Re: “Are high CO2 levels once again saving the Amazon forest?” blog excerpt by Lawrence Solomon, Opinion, May 9.
Lawrence Solomon’s blog excerpt is one that can mislead many readers.
The belief that high CO2 results in increased growth rates in plants is an oversimplification, especially since it is based on mostly greenhouse experiments, rather than much more complex outdoor settings.
A specific plant’s response to excess CO2 is sensitive to many factors, including age, genetic variations, functional types, time of year, atmospheric composition, competing plants, disease and pest opportunities, moisture content, nutrient availability, temperature and sunlight availability. The truth is that the negatives of drought and heat stress may cancel out any benefits of increased CO2. Excess CO2 can also have detrimental effects on plant health and nutritional content.
Furthermore, Solomon fails to point out the elevated CO2 did not help prevent the massive Amazon Basin droughts in 2005 and 2010. All the CO2 in the world is not going to help if there is not enough water for the plants to grow.

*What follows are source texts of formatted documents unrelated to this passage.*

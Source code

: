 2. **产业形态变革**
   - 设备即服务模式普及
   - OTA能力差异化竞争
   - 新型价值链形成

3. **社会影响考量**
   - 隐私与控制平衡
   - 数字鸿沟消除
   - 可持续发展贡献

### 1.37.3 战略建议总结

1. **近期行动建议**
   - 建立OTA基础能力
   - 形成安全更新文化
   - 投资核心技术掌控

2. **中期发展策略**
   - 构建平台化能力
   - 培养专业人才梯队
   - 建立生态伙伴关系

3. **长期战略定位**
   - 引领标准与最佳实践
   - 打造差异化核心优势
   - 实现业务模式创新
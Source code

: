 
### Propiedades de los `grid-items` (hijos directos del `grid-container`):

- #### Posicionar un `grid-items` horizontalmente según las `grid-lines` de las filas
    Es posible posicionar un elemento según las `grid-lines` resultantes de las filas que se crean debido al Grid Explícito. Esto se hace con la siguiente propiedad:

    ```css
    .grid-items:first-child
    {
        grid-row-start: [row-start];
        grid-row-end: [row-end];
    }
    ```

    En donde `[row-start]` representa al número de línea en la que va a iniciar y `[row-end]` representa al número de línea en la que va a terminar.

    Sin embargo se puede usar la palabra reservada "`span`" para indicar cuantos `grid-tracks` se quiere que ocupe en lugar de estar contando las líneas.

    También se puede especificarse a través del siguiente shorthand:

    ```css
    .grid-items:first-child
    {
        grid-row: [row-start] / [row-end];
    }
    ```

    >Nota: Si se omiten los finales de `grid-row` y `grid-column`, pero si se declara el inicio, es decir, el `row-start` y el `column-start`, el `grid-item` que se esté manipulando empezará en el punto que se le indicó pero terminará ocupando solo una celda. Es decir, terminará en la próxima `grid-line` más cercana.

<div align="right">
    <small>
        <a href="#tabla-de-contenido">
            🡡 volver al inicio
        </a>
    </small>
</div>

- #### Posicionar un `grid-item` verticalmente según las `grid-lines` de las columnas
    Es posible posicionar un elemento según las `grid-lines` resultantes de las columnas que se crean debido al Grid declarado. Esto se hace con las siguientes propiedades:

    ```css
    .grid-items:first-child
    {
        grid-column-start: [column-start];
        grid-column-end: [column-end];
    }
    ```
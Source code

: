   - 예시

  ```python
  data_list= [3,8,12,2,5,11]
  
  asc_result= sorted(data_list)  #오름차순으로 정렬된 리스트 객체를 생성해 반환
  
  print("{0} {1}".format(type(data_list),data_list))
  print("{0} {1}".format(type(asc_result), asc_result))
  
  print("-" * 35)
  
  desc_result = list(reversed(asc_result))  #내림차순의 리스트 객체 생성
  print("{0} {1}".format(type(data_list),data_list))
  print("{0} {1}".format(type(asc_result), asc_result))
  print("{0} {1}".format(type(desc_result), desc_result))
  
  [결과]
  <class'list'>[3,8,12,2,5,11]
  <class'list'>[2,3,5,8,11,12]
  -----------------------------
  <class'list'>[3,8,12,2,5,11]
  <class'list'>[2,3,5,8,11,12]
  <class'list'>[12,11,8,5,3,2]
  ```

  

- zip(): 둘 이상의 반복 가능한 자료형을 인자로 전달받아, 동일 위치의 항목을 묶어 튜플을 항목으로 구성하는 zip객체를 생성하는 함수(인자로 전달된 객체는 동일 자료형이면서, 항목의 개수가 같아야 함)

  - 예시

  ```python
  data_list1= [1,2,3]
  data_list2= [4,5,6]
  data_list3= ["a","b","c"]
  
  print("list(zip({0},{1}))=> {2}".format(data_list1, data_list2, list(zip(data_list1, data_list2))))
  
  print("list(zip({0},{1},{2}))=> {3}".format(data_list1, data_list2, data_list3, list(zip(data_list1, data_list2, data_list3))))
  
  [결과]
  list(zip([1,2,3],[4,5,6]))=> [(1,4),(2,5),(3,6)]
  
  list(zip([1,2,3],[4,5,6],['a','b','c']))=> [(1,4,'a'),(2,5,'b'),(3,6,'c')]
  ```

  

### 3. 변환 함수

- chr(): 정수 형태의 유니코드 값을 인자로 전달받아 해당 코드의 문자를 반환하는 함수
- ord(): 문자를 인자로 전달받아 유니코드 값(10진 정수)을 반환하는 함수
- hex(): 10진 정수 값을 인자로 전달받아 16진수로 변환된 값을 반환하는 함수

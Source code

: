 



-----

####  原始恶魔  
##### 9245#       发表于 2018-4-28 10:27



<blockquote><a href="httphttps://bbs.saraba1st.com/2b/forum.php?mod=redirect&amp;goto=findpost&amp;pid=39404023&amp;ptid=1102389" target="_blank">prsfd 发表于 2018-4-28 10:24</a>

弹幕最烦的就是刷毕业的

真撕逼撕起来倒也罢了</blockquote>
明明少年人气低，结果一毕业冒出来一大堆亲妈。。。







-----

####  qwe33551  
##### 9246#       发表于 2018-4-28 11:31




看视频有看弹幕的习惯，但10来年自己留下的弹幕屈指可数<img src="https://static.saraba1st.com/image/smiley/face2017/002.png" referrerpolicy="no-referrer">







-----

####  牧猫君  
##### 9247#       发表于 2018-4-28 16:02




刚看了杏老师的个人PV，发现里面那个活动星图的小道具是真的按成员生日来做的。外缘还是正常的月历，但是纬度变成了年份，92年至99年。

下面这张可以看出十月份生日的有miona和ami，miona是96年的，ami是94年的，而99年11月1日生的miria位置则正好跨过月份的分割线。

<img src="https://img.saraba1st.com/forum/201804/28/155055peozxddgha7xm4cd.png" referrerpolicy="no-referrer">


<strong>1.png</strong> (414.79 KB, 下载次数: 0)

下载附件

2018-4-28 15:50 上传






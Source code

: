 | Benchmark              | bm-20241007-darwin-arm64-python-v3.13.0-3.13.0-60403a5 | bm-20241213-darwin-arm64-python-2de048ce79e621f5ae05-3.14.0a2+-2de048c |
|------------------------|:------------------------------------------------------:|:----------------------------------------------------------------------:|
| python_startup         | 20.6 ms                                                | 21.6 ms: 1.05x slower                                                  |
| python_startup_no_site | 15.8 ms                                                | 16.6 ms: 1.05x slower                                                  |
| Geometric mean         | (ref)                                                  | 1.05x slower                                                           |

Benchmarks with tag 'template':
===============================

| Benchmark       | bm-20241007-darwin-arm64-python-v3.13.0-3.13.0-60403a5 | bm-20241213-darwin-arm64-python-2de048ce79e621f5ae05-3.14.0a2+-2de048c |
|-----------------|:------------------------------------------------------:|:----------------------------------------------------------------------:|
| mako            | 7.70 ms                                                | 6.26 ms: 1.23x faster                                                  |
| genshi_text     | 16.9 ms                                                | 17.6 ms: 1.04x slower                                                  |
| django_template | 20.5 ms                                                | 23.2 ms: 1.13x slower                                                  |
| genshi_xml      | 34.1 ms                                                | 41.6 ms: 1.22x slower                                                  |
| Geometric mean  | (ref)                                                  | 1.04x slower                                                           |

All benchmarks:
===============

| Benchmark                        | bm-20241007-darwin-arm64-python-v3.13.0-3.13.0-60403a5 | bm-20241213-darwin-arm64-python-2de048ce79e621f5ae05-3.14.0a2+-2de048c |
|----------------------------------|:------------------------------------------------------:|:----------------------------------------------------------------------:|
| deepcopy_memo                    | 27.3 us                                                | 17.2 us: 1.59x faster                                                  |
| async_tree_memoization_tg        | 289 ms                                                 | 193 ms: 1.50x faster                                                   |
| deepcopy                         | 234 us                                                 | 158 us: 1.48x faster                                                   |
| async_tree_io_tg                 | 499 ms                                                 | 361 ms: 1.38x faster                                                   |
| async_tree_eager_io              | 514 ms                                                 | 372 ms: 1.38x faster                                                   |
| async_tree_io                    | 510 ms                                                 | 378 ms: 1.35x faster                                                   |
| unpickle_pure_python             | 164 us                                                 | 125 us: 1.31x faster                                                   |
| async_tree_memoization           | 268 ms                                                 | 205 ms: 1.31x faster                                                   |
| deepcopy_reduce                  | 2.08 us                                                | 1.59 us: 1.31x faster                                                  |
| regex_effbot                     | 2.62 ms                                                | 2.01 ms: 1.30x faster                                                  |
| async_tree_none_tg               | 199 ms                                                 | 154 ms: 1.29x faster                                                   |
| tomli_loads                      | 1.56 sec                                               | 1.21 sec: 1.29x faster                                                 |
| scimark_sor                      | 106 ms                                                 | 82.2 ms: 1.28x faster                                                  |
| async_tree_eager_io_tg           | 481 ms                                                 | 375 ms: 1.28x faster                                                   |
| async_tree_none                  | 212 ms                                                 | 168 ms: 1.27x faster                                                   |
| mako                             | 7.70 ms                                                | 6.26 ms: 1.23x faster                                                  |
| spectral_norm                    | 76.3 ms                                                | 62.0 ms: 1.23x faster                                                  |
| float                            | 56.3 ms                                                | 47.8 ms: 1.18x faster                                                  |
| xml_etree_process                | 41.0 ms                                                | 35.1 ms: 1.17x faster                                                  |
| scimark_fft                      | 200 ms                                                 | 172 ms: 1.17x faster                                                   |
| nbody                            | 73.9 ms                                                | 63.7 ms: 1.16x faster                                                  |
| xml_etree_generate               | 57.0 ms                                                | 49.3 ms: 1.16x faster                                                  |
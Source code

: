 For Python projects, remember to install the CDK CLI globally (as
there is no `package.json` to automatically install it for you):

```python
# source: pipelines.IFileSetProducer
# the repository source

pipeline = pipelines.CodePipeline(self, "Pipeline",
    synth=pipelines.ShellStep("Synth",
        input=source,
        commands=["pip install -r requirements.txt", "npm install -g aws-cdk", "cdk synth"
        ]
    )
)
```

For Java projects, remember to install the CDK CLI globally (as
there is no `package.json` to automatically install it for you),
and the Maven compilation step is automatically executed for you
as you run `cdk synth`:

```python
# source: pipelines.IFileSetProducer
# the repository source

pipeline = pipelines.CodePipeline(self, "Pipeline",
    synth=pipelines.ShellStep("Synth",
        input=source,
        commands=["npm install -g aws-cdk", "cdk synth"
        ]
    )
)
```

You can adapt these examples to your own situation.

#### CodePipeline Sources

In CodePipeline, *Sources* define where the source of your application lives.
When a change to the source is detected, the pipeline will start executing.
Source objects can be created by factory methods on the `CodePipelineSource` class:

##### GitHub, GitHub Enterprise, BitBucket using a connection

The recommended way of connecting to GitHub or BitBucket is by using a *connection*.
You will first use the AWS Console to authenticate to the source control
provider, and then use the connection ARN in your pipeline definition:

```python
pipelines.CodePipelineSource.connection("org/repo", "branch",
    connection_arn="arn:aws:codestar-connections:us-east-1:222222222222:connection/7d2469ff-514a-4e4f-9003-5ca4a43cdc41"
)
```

The Amazon was transformed from a CO2 sink to a source of CO2 during the 2005 and 2010 droughts -a positive feedback, with more warming, leading to more droughts, which leads to more CO2 being released. In fact, 57 per cent of Amazonia had low rainfall in 2010 as compared with 37 per cent in 2005.
Elevated CO2 is a case of too much of a good thing for plants. The resulting higher temperatures and droughts of increasing severity threaten not only the Amazon, but also other parts of the world, and hence the health of our entire planet.